Documento: II 1 74, c. 41 – Codice documento O0201074.041b – Tratto da: Archivio dell’Opera di Santa Maria del Fiore. Consultabile online

La tradizione brunelleschiana

L’ingegnoso metodo brunelleschiano per voltare le cupole senza utilizzo di casseri, diffusosi in Toscana e nell’Italia Centrale con le opere dei Sangallo, può oggi tornare al centro dell’interesse dei progettisti proprio nella prospettiva di quella auspicabile innovazione che sempre più trova le ragioni della propria sostenibilità nel rapporto tra una tecnologia capace di integrare gli strumenti di calcolo e di rappresentazione più sofisticati della nostra modernità con quella tradizione della capacità costruttiva dell’uomo che dobbiamo valorizzare e saper riconoscere nel pensiero e nell’azione della storia e di coloro che ci hanno preceduto.

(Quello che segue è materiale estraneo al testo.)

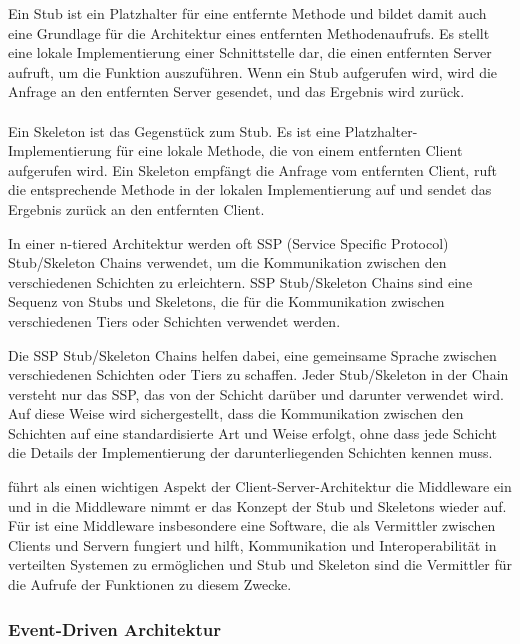 \begin{itemize}
Ein Stub ist ein Platzhalter für eine entfernte Methode und bildet damit auch eine Grundlage für die Architektur eines entfernten Methodenaufrufs. Es stellt eine lokale Implementierung einer Schnittstelle dar, die einen entfernten Server aufruft, um die Funktion auszuführen. Wenn ein Stub aufgerufen wird, wird die Anfrage an den entfernten Server gesendet, und das Ergebnis wird zurück.
\\\\
Ein Skeleton ist das Gegenstück zum Stub. Es ist eine Platzhalter-Implementierung für eine lokale Methode, die von einem entfernten Client aufgerufen wird. Ein Skeleton empfängt die Anfrage vom entfernten Client, ruft die entsprechende Methode in der lokalen Implementierung auf und sendet das Ergebnis zurück an den entfernten Client.

In einer n-tiered Architektur werden oft SSP (Service Specific Protocol) Stub/Skeleton Chains verwendet, um die Kommunikation zwischen den verschiedenen Schichten zu erleichtern. SSP Stub/Skeleton Chains sind eine Sequenz von Stubs und Skeletons, die für die Kommunikation zwischen verschiedenen Tiers oder Schichten verwendet werden.

Die SSP Stub/Skeleton Chains helfen dabei, eine gemeinsame Sprache zwischen verschiedenen Schichten oder Tiers zu schaffen. Jeder Stub/Skeleton in der Chain versteht nur das SSP, das von der Schicht darüber und darunter verwendet wird. Auf diese Weise wird sichergestellt, dass die Kommunikation zwischen den Schichten auf eine standardisierte Art und Weise erfolgt, ohne dass jede Schicht die Details der Implementierung der darunterliegenden Schichten kennen muss.
\end{itemize}

\cite{tanenbaum2017distributed} führt als einen wichtigen Aspekt der Client-Server-Architektur die Middleware ein und in die Middleware nimmt er das Konzept der Stub und Skeletons wieder auf. Für \cite{tanenbaum2017distributed} ist eine Middleware insbesondere eine Software, die als Vermittler zwischen Clients und Servern fungiert und hilft, Kommunikation und Interoperabilität in verteilten Systemen zu ermöglichen und Stub und Skeleton sind die Vermittler für die Aufrufe der Funktionen zu diesem Zwecke.
              
\subsubsection{Event-Driven Architektur}

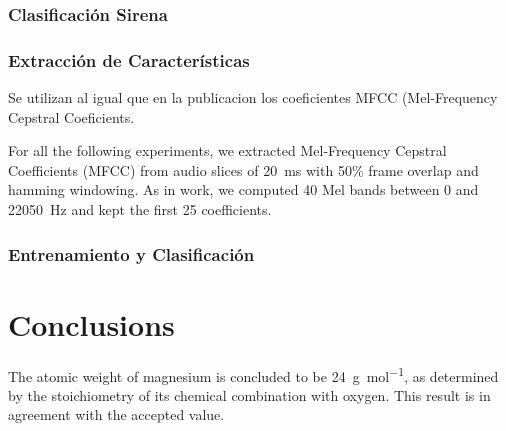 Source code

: \documentclass{article}
\begin{document}
\subsubsection{Clasificación Sirena}

\subsubsection*{Extracción de Características}
Se utilizan al igual que en la publicacion \cite{Salamon:UrbanSound:ACMMM:14} los coeficientes MFCC (Mel-Frequency Cepstral Coeficients. 

For all the following experiments, we extracted Mel-Frequency Cepstral Coefficients (MFCC) from audio slices of \SI{20}{\milli\second} with 50\% frame overlap and hamming windowing. As in  work, we computed 40 Mel bands between 0 and \SI{22050}{\Hz} and kept the first 25 coefficients. 

\subsubsection*{Entrenamiento y Clasificación}



\section{Conclusions}

The atomic weight of magnesium is concluded to be \SI{24}{\gram\per\mol}, as determined by the stoichiometry of its chemical combination with oxygen. This result is in agreement with the accepted value.






\end{document}
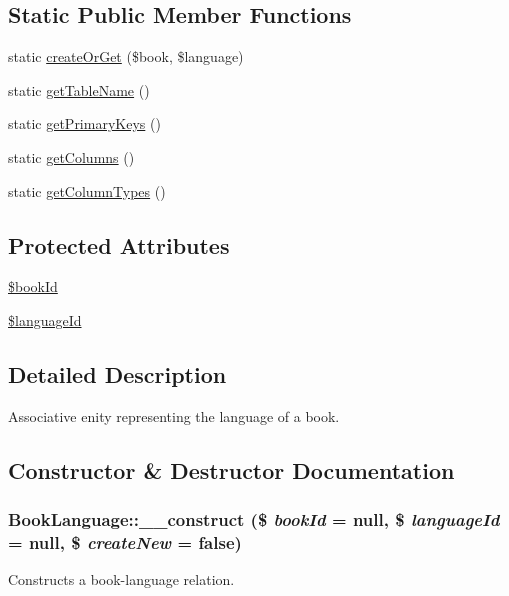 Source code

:\subsection*{Static Public Member Functions}
\begin{DoxyCompactItemize}
\item 
static \hyperlink{classBookLanguage_a25bff2a665361ac798ebed5ff991e701}{createOrGet} (\$book, \$language)
\item 
static \hyperlink{classBookLanguage_a755bc7ed42e5d959d88a387485279ebd}{getTableName} ()
\item 
static \hyperlink{classBookLanguage_a2efcb1546e54019661200ad14276c5b6}{getPrimaryKeys} ()
\item 
static \hyperlink{classBookLanguage_afc7dd0ea15ff9f1e04006c4ccc0c8bb6}{getColumns} ()
\item 
static \hyperlink{classBookLanguage_a3ec4af1722ff86f65464a563f7c21d12}{getColumnTypes} ()
\end{DoxyCompactItemize}
\subsection*{Protected Attributes}
\begin{DoxyCompactItemize}
\item 
\hyperlink{classBookLanguage_a644c3c8cdc52b582ea932b3ca327840f}{\$bookId}
\item 
\hyperlink{classBookLanguage_a7cb17b4d967db7f5c09f3b9c31f8a8b5}{\$languageId}
\end{DoxyCompactItemize}


\subsection{Detailed Description}
Associative enity representing the language of a book. 

\subsection{Constructor \& Destructor Documentation}
\hypertarget{classBookLanguage_a244f8af6147e237845222422611bf08f}{
\subsubsection[{\_\-\_\-construct}]{\setlength{\rightskip}{0pt plus 5cm}BookLanguage::\_\-\_\-construct (\$ {\em bookId} = {\ttfamily null}, \/  \$ {\em languageId} = {\ttfamily null}, \/  \$ {\em createNew} = {\ttfamily false})}}
\label{classBookLanguage_a244f8af6147e237845222422611bf08f}
Constructs a book-\/language relation.


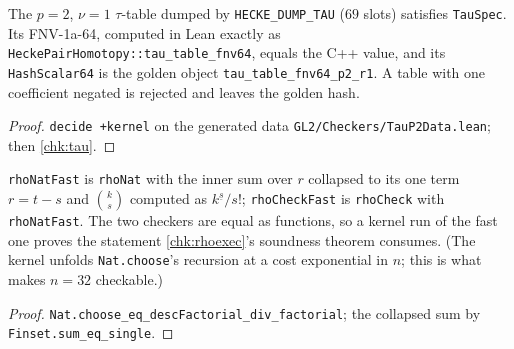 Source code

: \begin{theorem}[\texttt{obl:tau} (i)--(v), (vii) on the real $p=2$ table]\label{chk:tau-p2}
  \leanok
  The $p=2$, $\nu=1$ $\tau$-table dumped by \texttt{HECKE\_DUMP\_TAU} ($69$ slots) satisfies \texttt{TauSpec}. Its FNV-1a-64,
  computed in Lean exactly as \texttt{HeckePairHomotopy::tau\_table\_fnv64}, equals the C++ value, and its
  \texttt{HashScalar64} is the golden object \texttt{tau\_table\_fnv64\_p2\_r1}. A table with one coefficient negated is
  rejected and leaves the golden hash.
\end{theorem}
\begin{proof}
  \leanok
  \texttt{decide +kernel} on the generated data \texttt{GL2/Checkers/TauP2Data.lean}; then \ref{chk:tau}.
\end{proof}

\begin{definition}\label{chk:rhofast}
  \leanok
  \texttt{rhoNatFast} is \texttt{rhoNat} with the inner sum over $r$ collapsed to its one term $r=t-s$ and $\binom{k}{s}$
  computed as $k^{\underline{s}}/s!$; \texttt{rhoCheckFast} is \texttt{rhoCheck} with \texttt{rhoNatFast}. The two checkers are
  equal as functions, so a kernel run of the fast one proves the statement \ref{chk:rhoexec}'s soundness theorem consumes.
  (The kernel unfolds \texttt{Nat.choose}'s recursion at a cost exponential in $n$; this is what makes $n=32$ checkable.)
\end{definition}
\begin{proof}
  \leanok
  \texttt{Nat.choose\_eq\_descFactorial\_div\_factorial}; the collapsed sum by \texttt{Finset.sum\_eq\_single}.
\end{proof}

La manualistica architettonica colloca questa particolarissima orditura di posa tridimensionale dei mattoni “a spinapesce” tra gli esempi più stupefacenti della tradizione tecnologica e ne celebra le caratteristiche e la notorietà proprio nel fatto che essa permette di voltare le cupole senza l’utilizzo di casseri, eliminando cioè le centine di sostegno temporanee, con grande risparmio di materiali e realizzando quindi una economia esecutiva.

A dare fascino e senso del mistero a questa tecnologia contribuisce inoltre il mito della genialità di Brunelleschi, tanto che tutte le guide di Santa Maria del Fiore a Firenze, danno massimo risalto a questa “invenzione brunelleschiana” descrivendola come la caratteristica più significativa della costruzione della grande Opera fiorentina.

Quella di Filippo Brunelleschi fu certo una proposta tecnica così fuori dagli schemi della tradizione gotica e la sua proposta fu così economicamente determinante che l’Opera del Duomo, ben sei secoli fa, proprio nel mese di ottobre del 1418, non ebbe dubbi ad affidargli i lavori di edificazione della Cupola, scegliendolo tra una rosa di dodici maestri invitati da tutta Italia a fornire la soluzione esecutiva e il completamento di quel progetto che Arnolfo di Cambio oltre un secolo prima aveva lasciato ai suoi continuatori [1].

Non si trattava di una scelta formale o tipologica quella che l’Opera del Duomo fiorentino aveva sottoposto al concorso, ma di individuare la soluzione costruttiva per un problema strutturale di così eccezionali dimensioni come non era mai stato affrontato nella storia dell’umanità.

Le volte tonde di mezzane

La scelta fatta è ben documentata sei secoli fa nei registri dell’Opera fiorentina (fig. 1) dove si fornisce anche puntuale descrizione del tipo e dell’acquisto dei mattoni necessari a realizzare un modello costruttivo atto a dimostrare la validità della proposta.

Si legge infatti nei registri alla data del 26 ottobre 1418 di una spesa di Lire 121, 9 soldi e 4 denari per l’acquisto dal fornaciaio di via Ghibellina di 13.725 mattoni e mezzane “pro modello Filippi ser Brunelleschi”.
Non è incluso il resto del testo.